The fact that the Gaddafi regime has survived more than 10,000 NATO air strikes, some of which have targeted him personally, must also be encouraging. His forces have adapted to NATO’s air superiority and have not broken. They hide themselves effectively from air attack, using camouflage, civilian areas and protected historical sites as well as civilian vehicles for transportation of fighters and supplies. NATO’s failure to break Gaddafi’s forces has been compared to the Israeli air force’s overestimation of its ability to take out Hezbollah in their 2006 war.
But while the air campaign has not caused his defeat, Gaddafi knows NATO will not allow him to win. When his tanks were about to seize the rebel stronghold of Benghazi last March, for example, NATO began its bombing campaign, forcing his retreat. Gaddafi also had to pull his soldiers out of rebel-held Misrata just as they were about to overrun the port city. NATO said it would land ground troops if Misrata fell, and the Libyan leader, aware his army is no match for NATO ground forces, withdrew.

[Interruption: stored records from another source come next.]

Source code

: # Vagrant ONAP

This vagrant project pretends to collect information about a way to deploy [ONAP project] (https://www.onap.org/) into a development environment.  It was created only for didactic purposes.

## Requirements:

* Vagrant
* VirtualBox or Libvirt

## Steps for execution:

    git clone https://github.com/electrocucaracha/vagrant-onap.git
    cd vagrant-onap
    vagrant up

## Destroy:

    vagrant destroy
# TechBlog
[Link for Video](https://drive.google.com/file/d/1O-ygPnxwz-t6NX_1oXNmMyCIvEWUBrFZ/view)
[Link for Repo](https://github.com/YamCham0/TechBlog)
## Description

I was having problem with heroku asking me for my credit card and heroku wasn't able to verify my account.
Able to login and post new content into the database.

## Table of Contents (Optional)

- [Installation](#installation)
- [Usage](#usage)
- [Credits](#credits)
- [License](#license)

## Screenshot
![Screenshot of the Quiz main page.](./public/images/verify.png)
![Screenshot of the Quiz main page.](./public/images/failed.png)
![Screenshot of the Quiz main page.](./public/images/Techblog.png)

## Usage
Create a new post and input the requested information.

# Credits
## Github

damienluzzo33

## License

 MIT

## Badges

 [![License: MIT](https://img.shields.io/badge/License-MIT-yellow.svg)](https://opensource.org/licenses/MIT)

Since he knows he cannot win this war, Gaddafi has been fighting for a stalemate and has been successful so far. Despite unrelenting NATO air support, rebel forces still have not been able to advance past Brega in the east or far from Misrata in the west to start the Battle for Tripoli. Whenever they do, they are met by well-disciplined, foreign-trained Gaddafi troops, organized into regular units, who drive them back from prepared positions. Several thousand foreign trainers, especially from Belarus, were present in Libya when the conflict began and are reported to have remained to help Gaddafi’s army and may be assisting in combat operations.
Ironically, the current battlefield stalemate was caused by the NATO air campaign, the very weapon it was believed would drive Gaddafi from power. NATO warplanes may have prevented the Libyan leader’s forces from defeating the rebels, but they have not been able to gain victory for the weaker anti-Gaddafi forces. General Carter Ham, head of US Africa Command, predicted the stalemate after the air campaign began as well as the fact the rebels most likely would not be able to capture Tripoli. The other NATO air tactic to end the war, targeted bombings to kill Gaddafi, has also failed – so far.

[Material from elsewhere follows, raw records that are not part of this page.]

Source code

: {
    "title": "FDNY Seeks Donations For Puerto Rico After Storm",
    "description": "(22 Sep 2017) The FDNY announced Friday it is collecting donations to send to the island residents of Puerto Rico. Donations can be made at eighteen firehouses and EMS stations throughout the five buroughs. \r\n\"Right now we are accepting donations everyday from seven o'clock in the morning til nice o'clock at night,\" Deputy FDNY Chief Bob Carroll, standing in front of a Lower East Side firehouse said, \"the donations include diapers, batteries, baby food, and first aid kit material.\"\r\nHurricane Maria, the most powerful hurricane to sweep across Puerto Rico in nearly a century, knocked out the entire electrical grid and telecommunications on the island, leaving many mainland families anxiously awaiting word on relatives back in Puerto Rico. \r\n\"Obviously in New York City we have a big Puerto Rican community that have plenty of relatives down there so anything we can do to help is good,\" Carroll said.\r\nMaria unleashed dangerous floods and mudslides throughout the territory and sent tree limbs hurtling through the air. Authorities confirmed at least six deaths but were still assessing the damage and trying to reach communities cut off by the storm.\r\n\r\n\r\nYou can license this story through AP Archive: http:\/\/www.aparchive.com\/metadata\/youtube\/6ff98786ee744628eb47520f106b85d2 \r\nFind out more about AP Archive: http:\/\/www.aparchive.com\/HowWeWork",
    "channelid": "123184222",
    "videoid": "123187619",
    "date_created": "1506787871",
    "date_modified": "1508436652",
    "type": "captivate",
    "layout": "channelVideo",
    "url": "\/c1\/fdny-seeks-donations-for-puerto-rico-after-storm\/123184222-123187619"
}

If Gaddafi and his army can survive the next three months while the military and political strain on the NATO alliance deepens, the world may see a political settlement with the Libyan leader emerging as the leader of a western Libyan political entity. A stalemate would probably see a two-state solution develop in the former Libya like that which occurred between the Czech Republic and Slovakia after the fall of communism or between North and South Sudan after their civil war. Western Libya, with Benghazi as its capital, would be the other state.

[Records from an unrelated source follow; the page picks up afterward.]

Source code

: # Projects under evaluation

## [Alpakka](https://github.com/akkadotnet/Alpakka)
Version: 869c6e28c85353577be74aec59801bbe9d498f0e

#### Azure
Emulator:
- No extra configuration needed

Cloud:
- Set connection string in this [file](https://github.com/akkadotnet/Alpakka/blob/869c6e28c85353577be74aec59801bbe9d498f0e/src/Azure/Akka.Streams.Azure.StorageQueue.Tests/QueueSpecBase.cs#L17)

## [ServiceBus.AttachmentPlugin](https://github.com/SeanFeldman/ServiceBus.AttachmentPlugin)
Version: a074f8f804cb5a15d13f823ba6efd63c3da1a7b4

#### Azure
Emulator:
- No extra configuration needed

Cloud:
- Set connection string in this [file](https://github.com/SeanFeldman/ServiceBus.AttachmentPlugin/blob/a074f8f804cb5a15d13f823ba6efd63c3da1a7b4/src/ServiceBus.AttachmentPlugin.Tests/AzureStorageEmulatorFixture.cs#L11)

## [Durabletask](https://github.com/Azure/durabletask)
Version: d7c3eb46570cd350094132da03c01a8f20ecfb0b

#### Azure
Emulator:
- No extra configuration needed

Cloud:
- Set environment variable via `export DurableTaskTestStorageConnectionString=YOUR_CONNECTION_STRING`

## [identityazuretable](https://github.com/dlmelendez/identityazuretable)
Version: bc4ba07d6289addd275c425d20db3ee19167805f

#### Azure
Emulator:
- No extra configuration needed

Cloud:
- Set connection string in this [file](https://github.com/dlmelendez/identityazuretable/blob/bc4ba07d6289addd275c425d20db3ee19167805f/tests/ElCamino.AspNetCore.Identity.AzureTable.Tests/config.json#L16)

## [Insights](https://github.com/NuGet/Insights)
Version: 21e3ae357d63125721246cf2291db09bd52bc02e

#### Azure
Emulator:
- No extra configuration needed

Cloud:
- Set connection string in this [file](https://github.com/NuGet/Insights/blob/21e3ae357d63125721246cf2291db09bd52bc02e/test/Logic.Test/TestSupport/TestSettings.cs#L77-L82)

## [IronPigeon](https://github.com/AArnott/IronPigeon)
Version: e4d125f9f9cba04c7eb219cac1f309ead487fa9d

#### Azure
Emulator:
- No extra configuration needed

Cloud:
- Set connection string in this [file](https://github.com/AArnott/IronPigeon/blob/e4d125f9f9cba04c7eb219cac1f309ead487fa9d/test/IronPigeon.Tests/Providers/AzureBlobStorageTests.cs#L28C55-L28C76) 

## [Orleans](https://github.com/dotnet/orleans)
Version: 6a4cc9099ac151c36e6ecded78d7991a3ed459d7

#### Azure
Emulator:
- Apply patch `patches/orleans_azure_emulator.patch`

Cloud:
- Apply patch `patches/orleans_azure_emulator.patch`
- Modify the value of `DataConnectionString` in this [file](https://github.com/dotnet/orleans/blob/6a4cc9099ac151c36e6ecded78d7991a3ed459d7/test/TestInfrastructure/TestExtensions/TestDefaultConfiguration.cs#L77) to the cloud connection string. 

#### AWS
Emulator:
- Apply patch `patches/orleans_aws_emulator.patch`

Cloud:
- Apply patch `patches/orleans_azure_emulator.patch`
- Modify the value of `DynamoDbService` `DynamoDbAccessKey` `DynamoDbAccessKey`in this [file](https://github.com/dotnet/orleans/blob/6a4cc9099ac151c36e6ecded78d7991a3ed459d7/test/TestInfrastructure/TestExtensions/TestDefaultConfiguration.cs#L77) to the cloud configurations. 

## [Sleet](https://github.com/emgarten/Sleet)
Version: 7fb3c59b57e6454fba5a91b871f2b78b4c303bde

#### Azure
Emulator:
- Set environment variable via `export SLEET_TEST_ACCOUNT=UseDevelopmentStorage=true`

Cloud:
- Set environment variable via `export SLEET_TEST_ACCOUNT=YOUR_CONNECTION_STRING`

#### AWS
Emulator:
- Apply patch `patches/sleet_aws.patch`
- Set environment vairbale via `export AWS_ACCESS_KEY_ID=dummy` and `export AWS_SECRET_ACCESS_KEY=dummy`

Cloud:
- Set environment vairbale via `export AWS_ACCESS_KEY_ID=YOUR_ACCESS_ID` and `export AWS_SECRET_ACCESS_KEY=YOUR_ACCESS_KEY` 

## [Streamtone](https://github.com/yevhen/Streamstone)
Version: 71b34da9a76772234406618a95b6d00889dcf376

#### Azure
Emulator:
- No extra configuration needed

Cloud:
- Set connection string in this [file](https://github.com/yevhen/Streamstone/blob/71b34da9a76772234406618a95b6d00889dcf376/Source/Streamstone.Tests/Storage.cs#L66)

In his Friday speech, Gates said it was “not too late for Europe to get its defense institutions and security relationships on track.” But some Western European countries regard their militaries simply as make-work projects and job-creation schemes and not as serious fighting forces. So even if the Libyan mission does not end in a humiliating failure, the trend in European military decline will be difficult, if not impossible, to reverse, since the same lack of will and moral rot that caused this problem in the first place will still be present. And with this decline, the pressure on the United States to take over more of the NATO alliance’s burden will inevitably increase.